Problem description> Counting task for the entries below: give the number of lines that contain the word "files", with no other text.

Entries provided>
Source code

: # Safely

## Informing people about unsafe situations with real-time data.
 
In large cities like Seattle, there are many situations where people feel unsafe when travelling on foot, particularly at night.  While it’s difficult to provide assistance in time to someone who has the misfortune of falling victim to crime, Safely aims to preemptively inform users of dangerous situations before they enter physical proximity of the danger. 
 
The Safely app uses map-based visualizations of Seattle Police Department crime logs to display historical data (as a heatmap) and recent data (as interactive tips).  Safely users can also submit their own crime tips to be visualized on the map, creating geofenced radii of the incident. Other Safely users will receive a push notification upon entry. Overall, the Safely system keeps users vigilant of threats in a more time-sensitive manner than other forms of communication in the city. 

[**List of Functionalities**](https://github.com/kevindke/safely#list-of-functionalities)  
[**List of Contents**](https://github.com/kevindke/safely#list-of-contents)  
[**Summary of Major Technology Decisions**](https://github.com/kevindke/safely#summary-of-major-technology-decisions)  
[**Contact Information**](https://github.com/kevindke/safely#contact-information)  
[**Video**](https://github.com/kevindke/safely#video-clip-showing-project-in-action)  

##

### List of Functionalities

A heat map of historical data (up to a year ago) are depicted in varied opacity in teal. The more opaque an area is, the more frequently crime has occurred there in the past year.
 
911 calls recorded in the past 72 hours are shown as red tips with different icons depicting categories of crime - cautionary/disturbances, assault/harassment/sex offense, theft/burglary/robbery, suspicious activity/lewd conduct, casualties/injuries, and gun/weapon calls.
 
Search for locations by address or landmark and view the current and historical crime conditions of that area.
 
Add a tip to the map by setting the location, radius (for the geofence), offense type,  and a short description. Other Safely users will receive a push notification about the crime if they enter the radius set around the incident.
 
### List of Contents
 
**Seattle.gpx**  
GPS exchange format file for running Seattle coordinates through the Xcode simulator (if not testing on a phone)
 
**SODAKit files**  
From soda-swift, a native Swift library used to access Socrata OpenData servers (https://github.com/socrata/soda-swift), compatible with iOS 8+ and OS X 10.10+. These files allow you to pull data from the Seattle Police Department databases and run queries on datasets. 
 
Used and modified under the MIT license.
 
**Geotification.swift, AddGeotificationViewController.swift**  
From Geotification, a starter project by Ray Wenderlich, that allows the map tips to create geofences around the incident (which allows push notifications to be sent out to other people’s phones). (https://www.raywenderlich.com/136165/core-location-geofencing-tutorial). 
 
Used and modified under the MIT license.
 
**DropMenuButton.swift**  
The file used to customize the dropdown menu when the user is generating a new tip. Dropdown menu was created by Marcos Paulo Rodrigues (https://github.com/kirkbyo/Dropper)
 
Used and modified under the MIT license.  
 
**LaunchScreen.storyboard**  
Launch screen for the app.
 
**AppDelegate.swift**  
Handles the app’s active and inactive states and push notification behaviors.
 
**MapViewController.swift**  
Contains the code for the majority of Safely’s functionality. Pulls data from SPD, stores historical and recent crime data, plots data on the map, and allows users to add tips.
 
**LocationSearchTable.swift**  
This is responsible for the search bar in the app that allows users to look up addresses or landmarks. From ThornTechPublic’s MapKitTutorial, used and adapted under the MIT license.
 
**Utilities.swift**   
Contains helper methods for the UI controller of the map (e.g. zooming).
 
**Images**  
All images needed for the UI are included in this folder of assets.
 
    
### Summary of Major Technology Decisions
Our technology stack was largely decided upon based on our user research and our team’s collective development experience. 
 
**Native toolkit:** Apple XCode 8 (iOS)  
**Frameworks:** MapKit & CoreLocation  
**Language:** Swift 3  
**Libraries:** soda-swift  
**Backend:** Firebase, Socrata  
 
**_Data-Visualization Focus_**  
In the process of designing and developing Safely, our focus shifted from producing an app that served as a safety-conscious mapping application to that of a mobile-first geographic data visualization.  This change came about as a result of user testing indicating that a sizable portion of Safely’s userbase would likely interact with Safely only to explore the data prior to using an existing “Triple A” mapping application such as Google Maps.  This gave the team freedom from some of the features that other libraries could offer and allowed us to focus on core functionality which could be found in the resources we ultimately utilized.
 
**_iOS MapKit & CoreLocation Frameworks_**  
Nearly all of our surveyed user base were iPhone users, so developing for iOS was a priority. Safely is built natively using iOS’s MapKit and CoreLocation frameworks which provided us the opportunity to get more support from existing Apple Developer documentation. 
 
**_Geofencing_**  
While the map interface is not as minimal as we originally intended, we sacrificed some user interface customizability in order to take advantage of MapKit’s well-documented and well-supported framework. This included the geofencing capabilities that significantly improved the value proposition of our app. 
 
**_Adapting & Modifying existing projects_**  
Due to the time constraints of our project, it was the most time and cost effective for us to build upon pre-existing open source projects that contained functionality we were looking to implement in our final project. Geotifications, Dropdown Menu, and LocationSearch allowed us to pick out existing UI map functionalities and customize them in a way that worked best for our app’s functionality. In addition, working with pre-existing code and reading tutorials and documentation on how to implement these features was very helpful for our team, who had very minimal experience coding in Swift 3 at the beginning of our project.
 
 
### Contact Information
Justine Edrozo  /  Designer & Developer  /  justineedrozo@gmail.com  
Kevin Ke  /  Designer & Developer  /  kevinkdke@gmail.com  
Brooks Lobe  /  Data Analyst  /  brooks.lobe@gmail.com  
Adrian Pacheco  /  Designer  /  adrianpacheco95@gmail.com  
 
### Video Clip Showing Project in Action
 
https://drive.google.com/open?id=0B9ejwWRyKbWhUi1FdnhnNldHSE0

Finished task> 2